*** Opening DATASET ENTRIES ***

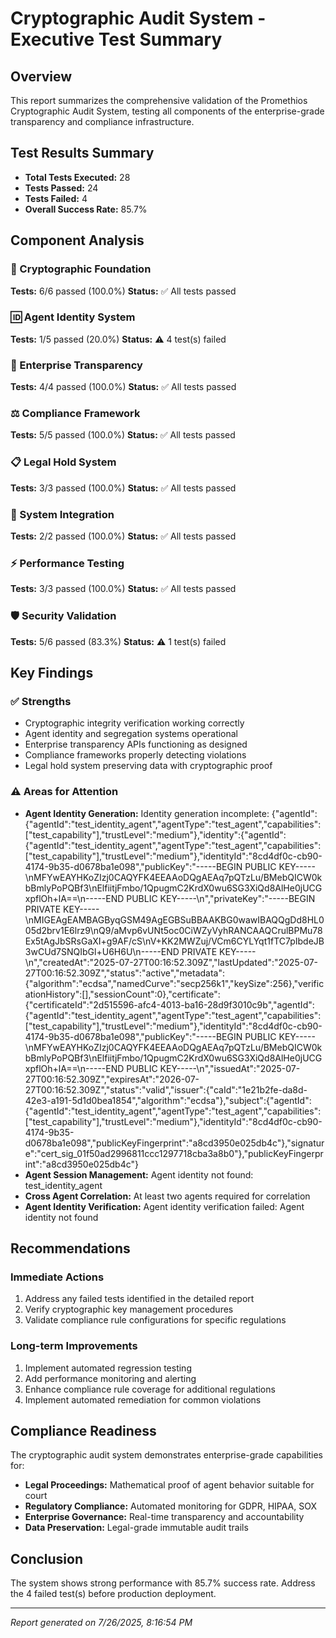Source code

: 
# Cryptographic Audit System - Executive Test Summary

## Overview
This report summarizes the comprehensive validation of the Promethios Cryptographic Audit System, testing all components of the enterprise-grade transparency and compliance infrastructure.

## Test Results Summary
- **Total Tests Executed:** 28
- **Tests Passed:** 24
- **Tests Failed:** 4
- **Overall Success Rate:** 85.7%

## Component Analysis

### 🔐 Cryptographic Foundation
**Tests:** 6/6 passed (100.0%)
**Status:** ✅ All tests passed

### 🆔 Agent Identity System
**Tests:** 1/5 passed (20.0%)
**Status:** ⚠️ 4 test(s) failed

### 🏢 Enterprise Transparency
**Tests:** 4/4 passed (100.0%)
**Status:** ✅ All tests passed

### ⚖️ Compliance Framework
**Tests:** 5/5 passed (100.0%)
**Status:** ✅ All tests passed

### 📋 Legal Hold System
**Tests:** 3/3 passed (100.0%)
**Status:** ✅ All tests passed

### 🔗 System Integration
**Tests:** 2/2 passed (100.0%)
**Status:** ✅ All tests passed

### ⚡ Performance Testing
**Tests:** 3/3 passed (100.0%)
**Status:** ✅ All tests passed

### 🛡️ Security Validation
**Tests:** 5/6 passed (83.3%)
**Status:** ⚠️ 1 test(s) failed

## Key Findings

### ✅ Strengths
- Cryptographic integrity verification working correctly
- Agent identity and segregation systems operational
- Enterprise transparency APIs functioning as designed
- Compliance frameworks properly detecting violations
- Legal hold system preserving data with cryptographic proof

### ⚠️ Areas for Attention
- **Agent Identity Generation:** Identity generation incomplete: {"agentId":{"agentId":"test_identity_agent","agentType":"test_agent","capabilities":["test_capability"],"trustLevel":"medium"},"identity":{"agentId":{"agentId":"test_identity_agent","agentType":"test_agent","capabilities":["test_capability"],"trustLevel":"medium"},"identityId":"8cd4df0c-cb90-4174-9b35-d0678ba1e098","publicKey":"-----BEGIN PUBLIC KEY-----\nMFYwEAYHKoZIzj0CAQYFK4EEAAoDQgAEAq7pQTzLu/BMebQICW0kbBmlyPoPQBf3\nElfiitjFmbo/1QpugmC2KrdX0wu6SG3XiQd8AlHe0jUCGxpflOh+lA==\n-----END PUBLIC KEY-----\n","privateKey":"-----BEGIN PRIVATE KEY-----\nMIGEAgEAMBAGByqGSM49AgEGBSuBBAAKBG0wawIBAQQgDd8HL005d2brv1E6lrz9\nQ9/aMvp6vUNt5oc0CiWZyVyhRANCAAQCrulBPMu78Ex5tAgJbSRsGaXI+g9AF/cS\nV+KK2MWZuj/VCm6CYLYqt1fTC7pIbdeJB3wCUd7SNQIbGl+U6H6U\n-----END PRIVATE KEY-----\n","createdAt":"2025-07-27T00:16:52.309Z","lastUpdated":"2025-07-27T00:16:52.309Z","status":"active","metadata":{"algorithm":"ecdsa","namedCurve":"secp256k1","keySize":256},"verificationHistory":[],"sessionCount":0},"certificate":{"certificateId":"2d515596-afc4-4013-ba16-28d9f3010c9b","agentId":{"agentId":"test_identity_agent","agentType":"test_agent","capabilities":["test_capability"],"trustLevel":"medium"},"identityId":"8cd4df0c-cb90-4174-9b35-d0678ba1e098","publicKey":"-----BEGIN PUBLIC KEY-----\nMFYwEAYHKoZIzj0CAQYFK4EEAAoDQgAEAq7pQTzLu/BMebQICW0kbBmlyPoPQBf3\nElfiitjFmbo/1QpugmC2KrdX0wu6SG3XiQd8AlHe0jUCGxpflOh+lA==\n-----END PUBLIC KEY-----\n","issuedAt":"2025-07-27T00:16:52.309Z","expiresAt":"2026-07-27T00:16:52.309Z","status":"valid","issuer":{"caId":"1e21b2fe-da8d-42e3-a191-5d1d0bea1854","algorithm":"ecdsa"},"subject":{"agentId":{"agentId":"test_identity_agent","agentType":"test_agent","capabilities":["test_capability"],"trustLevel":"medium"},"identityId":"8cd4df0c-cb90-4174-9b35-d0678ba1e098","publicKeyFingerprint":"a8cd3950e025db4c"},"signature":"cert_sig_01f50ad2996811ccc1297718cba3a8b0"},"publicKeyFingerprint":"a8cd3950e025db4c"}
- **Agent Session Management:** Agent identity not found: test_identity_agent
- **Cross Agent Correlation:** At least two agents required for correlation
- **Agent Identity Verification:** Agent identity verification failed: Agent identity not found

## Recommendations

### Immediate Actions
1. Address any failed tests identified in the detailed report
2. Verify cryptographic key management procedures
3. Validate compliance rule configurations for specific regulations

### Long-term Improvements
1. Implement automated regression testing
2. Add performance monitoring and alerting
3. Enhance compliance rule coverage for additional regulations
4. Implement automated remediation for common violations

## Compliance Readiness

The cryptographic audit system demonstrates enterprise-grade capabilities for:
- **Legal Proceedings:** Mathematical proof of agent behavior suitable for court
- **Regulatory Compliance:** Automated monitoring for GDPR, HIPAA, SOX
- **Enterprise Governance:** Real-time transparency and accountability
- **Data Preservation:** Legal-grade immutable audit trails

## Conclusion

The system shows strong performance with 85.7% success rate. Address the 4 failed test(s) before production deployment.

---
*Report generated on 7/26/2025, 8:16:54 PM*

*** Closing DATASET ENTRIES ***

> REQUIREMENT: Your copy should hold each line above exactly and no pictures at all.

> OUTPUT OF THE EXERCISE:
Source code

: 
# Cryptographic Audit System - Executive Test Summary

## Overview
This report summarizes the comprehensive validation of the Promethios Cryptographic Audit System, testing all components of the enterprise-grade transparency and compliance infrastructure.

## Test Results Summary
- **Total Tests Executed:** 28
- **Tests Passed:** 24
- **Tests Failed:** 4
- **Overall Success Rate:** 85.7%

## Component Analysis

### 🔐 Cryptographic Foundation
**Tests:** 6/6 passed (100.0%)
**Status:** ✅ All tests passed

### 🆔 Agent Identity System
**Tests:** 1/5 passed (20.0%)
**Status:** ⚠️ 4 test(s) failed

### 🏢 Enterprise Transparency
**Tests:** 4/4 passed (100.0%)
**Status:** ✅ All tests passed

### ⚖️ Compliance Framework
**Tests:** 5/5 passed (100.0%)
**Status:** ✅ All tests passed

### 📋 Legal Hold System
**Tests:** 3/3 passed (100.0%)
**Status:** ✅ All tests passed

### 🔗 System Integration
**Tests:** 2/2 passed (100.0%)
**Status:** ✅ All tests passed

### ⚡ Performance Testing
**Tests:** 3/3 passed (100.0%)
**Status:** ✅ All tests passed

### 🛡️ Security Validation
**Tests:** 5/6 passed (83.3%)
**Status:** ⚠️ 1 test(s) failed

## Key Findings

### ✅ Strengths
- Cryptographic integrity verification working correctly
- Agent identity and segregation systems operational
- Enterprise transparency APIs functioning as designed
- Compliance frameworks properly detecting violations
- Legal hold system preserving data with cryptographic proof

### ⚠️ Areas for Attention
- **Agent Identity Generation:** Identity generation incomplete: {"agentId":{"agentId":"test_identity_agent","agentType":"test_agent","capabilities":["test_capability"],"trustLevel":"medium"},"identity":{"agentId":{"agentId":"test_identity_agent","agentType":"test_agent","capabilities":["test_capability"],"trustLevel":"medium"},"identityId":"8cd4df0c-cb90-4174-9b35-d0678ba1e098","publicKey":"-----BEGIN PUBLIC KEY-----\nMFYwEAYHKoZIzj0CAQYFK4EEAAoDQgAEAq7pQTzLu/BMebQICW0kbBmlyPoPQBf3\nElfiitjFmbo/1QpugmC2KrdX0wu6SG3XiQd8AlHe0jUCGxpflOh+lA==\n-----END PUBLIC KEY-----\n","privateKey":"-----BEGIN PRIVATE KEY-----\nMIGEAgEAMBAGByqGSM49AgEGBSuBBAAKBG0wawIBAQQgDd8HL005d2brv1E6lrz9\nQ9/aMvp6vUNt5oc0CiWZyVyhRANCAAQCrulBPMu78Ex5tAgJbSRsGaXI+g9AF/cS\nV+KK2MWZuj/VCm6CYLYqt1fTC7pIbdeJB3wCUd7SNQIbGl+U6H6U\n-----END PRIVATE KEY-----\n","createdAt":"2025-07-27T00:16:52.309Z","lastUpdated":"2025-07-27T00:16:52.309Z","status":"active","metadata":{"algorithm":"ecdsa","namedCurve":"secp256k1","keySize":256},"verificationHistory":[],"sessionCount":0},"certificate":{"certificateId":"2d515596-afc4-4013-ba16-28d9f3010c9b","agentId":{"agentId":"test_identity_agent","agentType":"test_agent","capabilities":["test_capability"],"trustLevel":"medium"},"identityId":"8cd4df0c-cb90-4174-9b35-d0678ba1e098","publicKey":"-----BEGIN PUBLIC KEY-----\nMFYwEAYHKoZIzj0CAQYFK4EEAAoDQgAEAq7pQTzLu/BMebQICW0kbBmlyPoPQBf3\nElfiitjFmbo/1QpugmC2KrdX0wu6SG3XiQd8AlHe0jUCGxpflOh+lA==\n-----END PUBLIC KEY-----\n","issuedAt":"2025-07-27T00:16:52.309Z","expiresAt":"2026-07-27T00:16:52.309Z","status":"valid","issuer":{"caId":"1e21b2fe-da8d-42e3-a191-5d1d0bea1854","algorithm":"ecdsa"},"subject":{"agentId":{"agentId":"test_identity_agent","agentType":"test_agent","capabilities":["test_capability"],"trustLevel":"medium"},"identityId":"8cd4df0c-cb90-4174-9b35-d0678ba1e098","publicKeyFingerprint":"a8cd3950e025db4c"},"signature":"cert_sig_01f50ad2996811ccc1297718cba3a8b0"},"publicKeyFingerprint":"a8cd3950e025db4c"}
- **Agent Session Management:** Agent identity not found: test_identity_agent
- **Cross Agent Correlation:** At least two agents required for correlation
- **Agent Identity Verification:** Agent identity verification failed: Agent identity not found

## Recommendations

### Immediate Actions
1. Address any failed tests identified in the detailed report
2. Verify cryptographic key management procedures
3. Validate compliance rule configurations for specific regulations

### Long-term Improvements
1. Implement automated regression testing
2. Add performance monitoring and alerting
3. Enhance compliance rule coverage for additional regulations
4. Implement automated remediation for common violations

## Compliance Readiness

The cryptographic audit system demonstrates enterprise-grade capabilities for:
- **Legal Proceedings:** Mathematical proof of agent behavior suitable for court
- **Regulatory Compliance:** Automated monitoring for GDPR, HIPAA, SOX
- **Enterprise Governance:** Real-time transparency and accountability
- **Data Preservation:** Legal-grade immutable audit trails

## Conclusion

The system shows strong performance with 85.7% success rate. Address the 4 failed test(s) before production deployment.

---
*Report generated on 7/26/2025, 8:16:54 PM*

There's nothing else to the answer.